By the time Jake pulled to Elvina’s side door, the old woman had made her way down the wooden ramp, a manila envelope clasped in her free hand. Jake shoved the shift lever into park and jumped out to hold the door open for her.
“You sure you should be out? You’ll relapse, ’Vina. Tell me what you need and I’ll take care of it.”
“You can’t do this, but you can stand behind me when I do.” Elvina motioned frantically. “Now put this damn thing in gear and get me to that house!”
When they reached the Herrings’, they met a burly man hauling a chest of drawers out the side door.
“Save yourself the trouble of putting that on your truck, buddy.

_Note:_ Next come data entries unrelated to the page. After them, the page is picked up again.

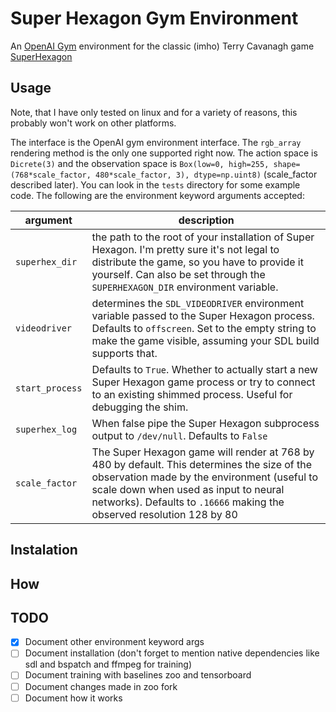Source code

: # Super Hexagon Gym Environment

An [OpenAI Gym](https://gym.openai.com/) environment for the classic (imho)
Terry Cavanagh game [SuperHexagon](https://superhexagon.com/)

## Usage

Note, that I have only tested on linux and for a variety of reasons, this
probably won't work on other platforms.

The interface is the OpenAI gym environment interface. The `rgb_array` rendering
method is the only one supported right now. The action space is `Dicrete(3)` and
the observation space is `Box(low=0, high=255, shape=(768*scale_factor,
480*scale_factor, 3), dtype=np.uint8)` (scale_factor described later). You can
look in the `tests` directory for some example code. The following are the
environment keyword arguments accepted:

| argument        | description                                                                                                                                                                                                                                                  |
|-----------------|--------------------------------------------------------------------------------------------------------------------------------------------------------------------------------------------------------------------------------------------------------------|
| `superhex_dir`  | the path to the root of your installation of Super Hexagon. I'm pretty sure it's not legal to distribute the game, so you have to provide it yourself. Can also be set through the `SUPERHEXAGON_DIR` environment variable.                                  |
| `videodriver`   | determines the `SDL_VIDEODRIVER` environment variable passed to the Super Hexagon process. Defaults to `offscreen`. Set to the empty string to make the game visible, assuming your SDL build supports that.                                                 |
| `start_process` | Defaults to `True`. Whether to actually start a new Super Hexagon game process or try to connect to an existing shimmed process. Useful for debugging the shim.                                                                                              |
| `superhex_log`  | When false pipe the Super Hexagon subprocess output to `/dev/null`. Defaults to `False`                                                                                                                                                                      |
| `scale_factor`  | The Super Hexagon game will render at 768 by 480 by default. This determines the size of the observation made by the environment (useful to scale down when used as input to neural networks). Defaults to `.16666` making the observed resolution 128 by 80 |

## Instalation

## How

## TODO

- [x] Document other environment keyword args
- [ ] Document installation (don't forget to mention native dependencies like
      sdl and bspatch and ffmpeg for training)
- [ ] Document training with baselines zoo and tensorboard
- [ ] Document changes made in zoo fork
- [ ] Document how it works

Take it right back to where you got it from,” Elvina ordered. “You’re not taking anything from this property.”
“Not what I’ve been told, lady.” He steadied the loaded dolly.
“I’ll take this cane and beat you to within an inch of your life if you defy me.”
Jake stared at Elvina, his mouth agape.
The mover set the chest down with a thud. “I don’t get paid enough to put up with any crap. Take it up with Mrs. Watson.”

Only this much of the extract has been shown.